You must have a private container registry accessible from your OpenShift cluster. Supported registries include:

Red Hat Quay - Enterprise container registry
Harbor - Open source container registry
Artifactory - Universal artifact repository
Docker Registry - Simple registry implementation
AWS ECR - Amazon Elastic Container Registry
Azure ACR - Azure Container Registry

The registry must: - Be accessible from the OpenShift cluster network - Support Docker Registry HTTP API V2 - Have sufficient storage for mirrored images - Support authentication (username/password or token)

Registry Certificate¶

If your private registry uses TLS with a custom certificate authority (CA):

Obtain the CA certificate file (.crt or .pem format)
Save it to a location accessible to the CLI
Note the file path for use during configuration

Tip

Self-signed certificates are common in private registries. The CLI can configure OpenShift to trust your custom CA.

Registry Credentials¶

Prepare authentication credentials for your private registry:

Username - Registry username or service account
Password - Registry password or access token
Registry URL - Full registry hostname and port

Example registry URLs: - registry.company.com:5000 - harbor.internal.net - quay.enterprise.com

Mirrored Images¶

Before configuring airgap, ensure all required images are mirrored to your private registry:

MAS Operator Images - Core MAS operators and dependencies
Application Images - MAS application images (Manage, Monitor, etc.)
Dependency Images - MongoDB, Db2, Certificate Manager, etc.
Red Hat Images - OpenShift operators and components

Refer to the Image Mirroring Guide for detailed mirroring instructions.

Configuration Process¶

How Airgap Configuration Works¶

The configure-airgap command performs the following steps:

Validates Registry Access - Tests connectivity to private registry
Creates Pull Secret - Configures registry authentication
Creates IDMS Resources - Configures image source redirection
Trusts CA Certificate - Adds custom CA to cluster trust (if provided)
Restarts Machine Config - Applies configuration to all nodes

Note

Node restarts are required to apply IDMS configuration. The cluster will experience a rolling restart of all nodes, which may take 30-60 minutes depending on cluster size.

Interactive Mode¶

Interactive mode guides you through the configuration process with prompts for all required information.

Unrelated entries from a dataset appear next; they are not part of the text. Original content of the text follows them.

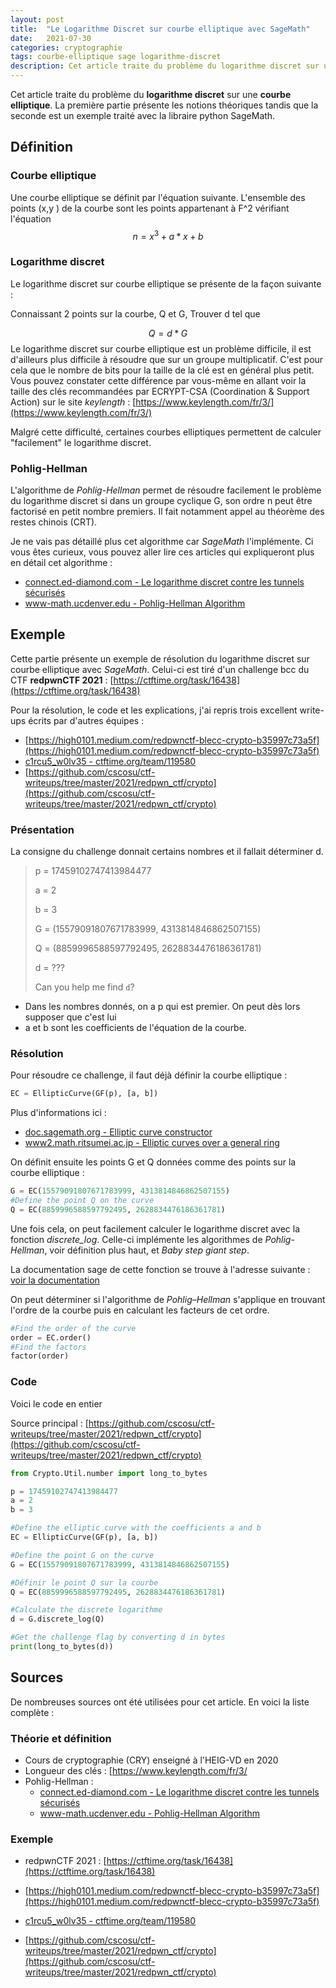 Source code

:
 ```yaml
---
layout: post
title:  "Le Logarithme Discret sur courbe elliptique avec SageMath"
date:   2021-07-30
categories: cryptographie
tags: courbe-elliptique sage logarithme-discret
description: Cet article traite du problème du logarithme discret sur une courbe elliptique. Il contient un exemple faisant appel à la librairie python SageMath 
---
```




Cet article traite du problème du **logarithme discret** sur une **courbe elliptique**. La première partie présente les notions théoriques tandis que la seconde est un exemple traité avec la libraire python SageMath.

## Définition

### Courbe elliptique

Une courbe elliptique se définit par l'équation suivante. L'ensemble des points (x,y ) de la courbe sont les points appartenant à F^2 vérifiant l'équation
$$
n = x^3 + a * x + b
$$



### Logarithme discret

Le logarithme discret sur courbe elliptique se présente de la façon suivante :

Connaissant 2 points sur la courbe, Q et G, Trouver d tel que

$$
Q = d * G
$$
Le logarithme discret sur courbe elliptique est un problème difficile, il est d'ailleurs plus difficile à résoudre que sur un groupe multiplicatif. C'est pour cela que le nombre de bits pour la taille de la clé est en général plus petit. Vous pouvez constater cette différence par vous-même en allant voir la taille des clés recommandées par ECRYPT-CSA (Coordination & Support Action) sur le site *keylength* : [https://www.keylength.com/fr/3/](https://www.keylength.com/fr/3/)

Malgré cette difficulté, certaines courbes elliptiques permettent  de calculer "facilement" le logarithme discret.

### Pohlig-Hellman 

L'algorithme de *Pohlig-Hellman* permet de résoudre facilement le problème du logarithme discret si  dans un groupe cyclique G, son ordre n peut être factorisé en petit nombre premiers. Il fait notamment appel au théorème des restes chinois (CRT).

Je ne vais pas détaillé plus cet algorithme car *SageMath* l'implémente. Ci vous êtes curieux, vous pouvez aller lire ces articles qui expliqueront plus en détail cet algorithme :

- [connect.ed-diamond.com - Le logarithme discret contre les tunnels sécurisés](https://connect.ed-diamond.com/MISC/MISCHS-006/Le-logarithme-discret-contre-les-tunnels-securises)
- [www-math.ucdenver.edu - Pohlig-Hellman Algorithm](http://www-math.ucdenver.edu/~wcherowi/courses/m5410/phexample.pdf)



## Exemple

Cette partie présente un exemple de résolution du logarithme discret sur courbe elliptique avec *SageMath*. Celui-ci est tiré d'un challenge bcc du CTF **redpwnCTF 2021** : [https://ctftime.org/task/16438](https://ctftime.org/task/16438)

Pour la résolution, le code et les explications, j'ai repris trois excellent write-ups écrits par d'autres équipes :

- [https://high0101.medium.com/redpwnctf-blecc-crypto-b35997c73a5f](https://high0101.medium.com/redpwnctf-blecc-crypto-b35997c73a5f)
- [c1rcu5_w0lv35 - ctftime.org/team/119580](https://ctftime.org/writeup/29157)
- [https://github.com/cscosu/ctf-writeups/tree/master/2021/redpwn_ctf/crypto](https://github.com/cscosu/ctf-writeups/tree/master/2021/redpwn_ctf/crypto)



### Présentation

La consigne du challenge donnait certains nombres et il fallait déterminer d.

> p = 17459102747413984477
>
> a = 2
>
> b = 3
>
> G = (15579091807671783999, 4313814846862507155)
>
> Q = (8859996588597792495, 2628834476186361781)
>
> d = ???
>
> Can you help me find `d`?

- Dans les nombres donnés, on a p qui est premier.  On peut dès lors supposer que c'est lui 
- a et b sont les coefficients de l'équation de la courbe.

### Résolution

Pour résoudre ce challenge, il faut déjà définir la courbe elliptique :

```python
EC = EllipticCurve(GF(p), [a, b])
```

Plus d'informations ici : 

- [doc.sagemath.org - Elliptic curve constructor](https://doc.sagemath.org/html/en/reference/arithmetic_curves/sage/schemes/elliptic_curves/constructor.html)
- [www2.math.ritsumei.ac.jp - Elliptic curves over a general ring](http://www2.math.ritsumei.ac.jp/doc/static/reference/curves/sage/schemes/elliptic_curves/ell_generic.html)

On définit ensuite les points G et Q données comme des points sur la courbe elliptique :

```python
G = EC(15579091807671783999, 4313814846862507155)
#Define the point Q on the curve
Q = EC(8859996588597792495, 2628834476186361781)
```

Une fois cela, on peut facilement calculer le logarithme discret avec la fonction *discrete_log*. Celle-ci implémente les algorithmes de *Pohlig-Hellman*, voir définition plus haut, et *Baby step giant step*.

La documentation sage de cette fonction se trouve à l'adresse suivante : [voir la documentation](https://doc.sagemath.org/html/en/reference/groups/sage/groups/generic.html)

On peut déterminer si l'algorithme de *Pohlig–Hellman* s'applique en trouvant l'ordre de la courbe puis en calculant les facteurs de cet ordre.

```python
#Find the order of the curve
order = EC.order()
#Find the factors
factor(order)
```

### Code

Voici le code en entier

Source principal : [https://github.com/cscosu/ctf-writeups/tree/master/2021/redpwn_ctf/crypto](https://github.com/cscosu/ctf-writeups/tree/master/2021/redpwn_ctf/crypto)

```python
from Crypto.Util.number import long_to_bytes

p = 17459102747413984477
a = 2
b = 3

#Define the elliptic curve with the coefficients a and b
EC = EllipticCurve(GF(p), [a, b])

#Define the point G on the curve
G = EC(15579091807671783999, 4313814846862507155)

#Définir le point Q sur la courbe
Q = EC(8859996588597792495, 2628834476186361781)

#Calculate the discrete logarithme
d = G.discrete_log(Q)

#Get the challenge flag by converting d in bytes
print(long_to_bytes(d))

```





## Sources

De nombreuses sources ont été utilisées pour cet article. En voici la liste complète :

### Théorie et définition 

- Cours de cryptographie (CRY) enseigné à l'HEIG-VD en 2020
- Longueur des clés : [https://www.keylength.com/fr/3/
- Pohlig-Hellman :
  - [connect.ed-diamond.com - Le logarithme discret contre les tunnels sécurisés](https://connect.ed-diamond.com/MISC/MISCHS-006/Le-logarithme-discret-contre-les-tunnels-securises)
  - [www-math.ucdenver.edu - Pohlig-Hellman Algorithm](http://www-math.ucdenver.edu/~wcherowi/courses/m5410/phexample.pdf)

### Exemple

- redpwnCTF 2021 : [https://ctftime.org/task/16438](https://ctftime.org/task/16438)

- [https://high0101.medium.com/redpwnctf-blecc-crypto-b35997c73a5f](https://high0101.medium.com/redpwnctf-blecc-crypto-b35997c73a5f)
- [c1rcu5_w0lv35 - ctftime.org/team/119580](https://ctftime.org/writeup/29157)
- [https://github.com/cscosu/ctf-writeups/tree/master/2021/redpwn_ctf/crypto](https://github.com/cscosu/ctf-writeups/tree/master/2021/redpwn_ctf/crypto)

docker run -ti --rm -v ~:/mnt/local --pull always quay.io/ibmmas/cli mas configure-airgap

The interactive session will:

Prompt for OpenShift cluster connection
Request private registry details (hostname, port)
Request registry credentials (username, password)
Optionally request CA certificate file path
Display configuration summary
Request confirmation before applying changes

Non-Interactive Mode¶

Non-interactive mode is ideal for automation and scripting. All required parameters must be provided via command-line arguments.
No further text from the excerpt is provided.